WHAT YOU ARE ASKED TO DO: Word-for-word transcription: reproduce all of the data, but not the pictures.

PROVIDED RECORDS:
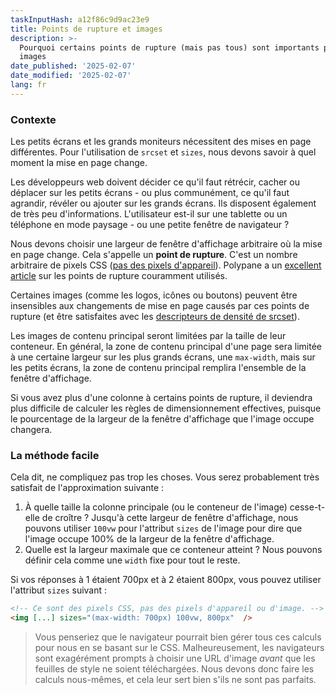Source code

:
 ```yaml
---
taskInputHash: a12f86c9d9ac23e9
title: Points de rupture et images
description: >-
  Pourquoi certains points de rupture (mais pas tous) sont importants pour vos
  images
date_published: '2025-02-07'
date_modified: '2025-02-07'
lang: fr
---
```

### Contexte

Les petits écrans et les grands moniteurs nécessitent des mises en page différentes. Pour l'utilisation de `srcset` et `sizes`, nous devons savoir à quel moment la mise en page change.

Les développeurs web doivent décider ce qu'il faut rétrécir, cacher ou déplacer sur les petits écrans - ou plus communément, ce qu'il faut agrandir, révéler ou ajouter sur les grands écrans. Ils disposent également de très peu d'informations. L'utilisateur est-il sur une tablette ou un téléphone en mode paysage - ou une petite fenêtre de navigateur ?

Nous devons choisir une largeur de fenêtre d'affichage arbitraire où la mise en page change. Cela s'appelle un **point de rupture**. C'est un nombre arbitraire de pixels CSS ([pas des pixels d'appareil](/fr/pixels-not-pixels)). Polypane a un [excellent article](https://polypane.app/blog/the-breakpoints-we-tested-in-2021-and-the-ones-to-test-in-2022/#the-breakpoints-to-develop-on-in-2023) sur les points de rupture couramment utilisés.

Certaines images (comme les logos, icônes ou boutons) peuvent être insensibles aux changements de mise en page causés par ces points de rupture (et être satisfaites avec les [descripteurs de densité de srcset](/fr/density-descriptors)).

Les images de contenu principal seront limitées par la taille de leur conteneur. En général, la zone de contenu principal d'une page sera limitée à une certaine largeur sur les plus grands écrans, une `max-width`, mais sur les petits écrans, la zone de contenu principal remplira l'ensemble de la fenêtre d'affichage.

Si vous avez plus d'une colonne à certains points de rupture, il deviendra plus difficile de calculer les règles de dimensionnement effectives, puisque le pourcentage de la largeur de la fenêtre d'affichage que l'image occupe changera.

### La méthode facile

Cela dit, ne compliquez pas trop les choses. Vous serez probablement très satisfait de l'approximation suivante :

1. À quelle taille la colonne principale (ou le conteneur de l'image) cesse-t-elle de croître ? Jusqu'à cette largeur de fenêtre d'affichage, nous pouvons utiliser `100vw` pour l'attribut `sizes` de l'image pour dire que l'image occupe 100% de la largeur de la fenêtre d'affichage.  
2. Quelle est la largeur maximale que ce conteneur atteint ? Nous pouvons définir cela comme une `width` fixe pour tout le reste. 

Si vos réponses à 1 étaient 700px et à 2 étaient 800px, vous pouvez utiliser l'attribut `sizes` suivant :

```html
<!-- Ce sont des pixels CSS, pas des pixels d'appareil ou d'image. -->
<img [...] sizes="(max-width: 700px) 100vw, 800px"  />
```

> Vous penseriez que le navigateur pourrait bien gérer tous ces calculs pour nous en se basant sur le CSS. Malheureusement, les navigateurs sont exagérément prompts à choisir une URL d'image *avant* que les feuilles de style ne soient téléchargées. Nous devons donc faire les calculs nous-mêmes, et cela leur sert bien s'ils ne sont pas parfaits.

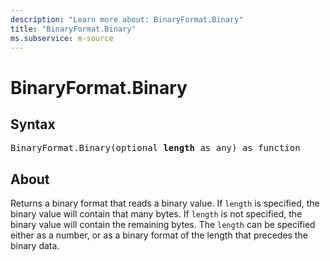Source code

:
 ```yaml
---
description: "Learn more about: BinaryFormat.Binary"
title: "BinaryFormat.Binary"
ms.subservice: m-source
---
```

# BinaryFormat.Binary

## Syntax

<pre>
BinaryFormat.Binary(optional <b>length</b> as any) as function
</pre>

## About

Returns a binary format that reads a binary value. If `length` is specified, the binary value will contain that many bytes. If `length` is not specified, the binary value will contain the remaining bytes. The `length` can be specified either as a number, or as a binary format of the length that precedes the binary data.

RESPONSE AREA:
Source code

:
 ```yaml
---
taskInputHash: a12f86c9d9ac23e9
title: Points de rupture et images
description: >-
  Pourquoi certains points de rupture (mais pas tous) sont importants pour vos
  images
date_published: '2025-02-07'
date_modified: '2025-02-07'
lang: fr
---
```

### Contexte

Les petits écrans et les grands moniteurs nécessitent des mises en page différentes. Pour l'utilisation de `srcset` et `sizes`, nous devons savoir à quel moment la mise en page change.

Les développeurs web doivent décider ce qu'il faut rétrécir, cacher ou déplacer sur les petits écrans - ou plus communément, ce qu'il faut agrandir, révéler ou ajouter sur les grands écrans. Ils disposent également de très peu d'informations. L'utilisateur est-il sur une tablette ou un téléphone en mode paysage - ou une petite fenêtre de navigateur ?

Nous devons choisir une largeur de fenêtre d'affichage arbitraire où la mise en page change. Cela s'appelle un **point de rupture**. C'est un nombre arbitraire de pixels CSS ([pas des pixels d'appareil](/fr/pixels-not-pixels)). Polypane a un [excellent article](https://polypane.app/blog/the-breakpoints-we-tested-in-2021-and-the-ones-to-test-in-2022/#the-breakpoints-to-develop-on-in-2023) sur les points de rupture couramment utilisés.

Certaines images (comme les logos, icônes ou boutons) peuvent être insensibles aux changements de mise en page causés par ces points de rupture (et être satisfaites avec les [descripteurs de densité de srcset](/fr/density-descriptors)).

Les images de contenu principal seront limitées par la taille de leur conteneur. En général, la zone de contenu principal d'une page sera limitée à une certaine largeur sur les plus grands écrans, une `max-width`, mais sur les petits écrans, la zone de contenu principal remplira l'ensemble de la fenêtre d'affichage.

Si vous avez plus d'une colonne à certains points de rupture, il deviendra plus difficile de calculer les règles de dimensionnement effectives, puisque le pourcentage de la largeur de la fenêtre d'affichage que l'image occupe changera.

### La méthode facile

Cela dit, ne compliquez pas trop les choses. Vous serez probablement très satisfait de l'approximation suivante :

1. À quelle taille la colonne principale (ou le conteneur de l'image) cesse-t-elle de croître ? Jusqu'à cette largeur de fenêtre d'affichage, nous pouvons utiliser `100vw` pour l'attribut `sizes` de l'image pour dire que l'image occupe 100% de la largeur de la fenêtre d'affichage.  
2. Quelle est la largeur maximale que ce conteneur atteint ? Nous pouvons définir cela comme une `width` fixe pour tout le reste. 

Si vos réponses à 1 étaient 700px et à 2 étaient 800px, vous pouvez utiliser l'attribut `sizes` suivant :

```html
<!-- Ce sont des pixels CSS, pas des pixels d'appareil ou d'image. -->
<img [...] sizes="(max-width: 700px) 100vw, 800px"  />
```

> Vous penseriez que le navigateur pourrait bien gérer tous ces calculs pour nous en se basant sur le CSS. Malheureusement, les navigateurs sont exagérément prompts à choisir une URL d'image *avant* que les feuilles de style ne soient téléchargées. Nous devons donc faire les calculs nous-mêmes, et cela leur sert bien s'ils ne sont pas parfaits.

Source code

:
 ```yaml
---
description: "Learn more about: BinaryFormat.Binary"
title: "BinaryFormat.Binary"
ms.subservice: m-source
---
```

# BinaryFormat.Binary

## Syntax

<pre>
BinaryFormat.Binary(optional <b>length</b> as any) as function
</pre>

## About

Returns a binary format that reads a binary value. If `length` is specified, the binary value will contain that many bytes. If `length` is not specified, the binary value will contain the remaining bytes. The `length` can be specified either as a number, or as a binary format of the length that precedes the binary data.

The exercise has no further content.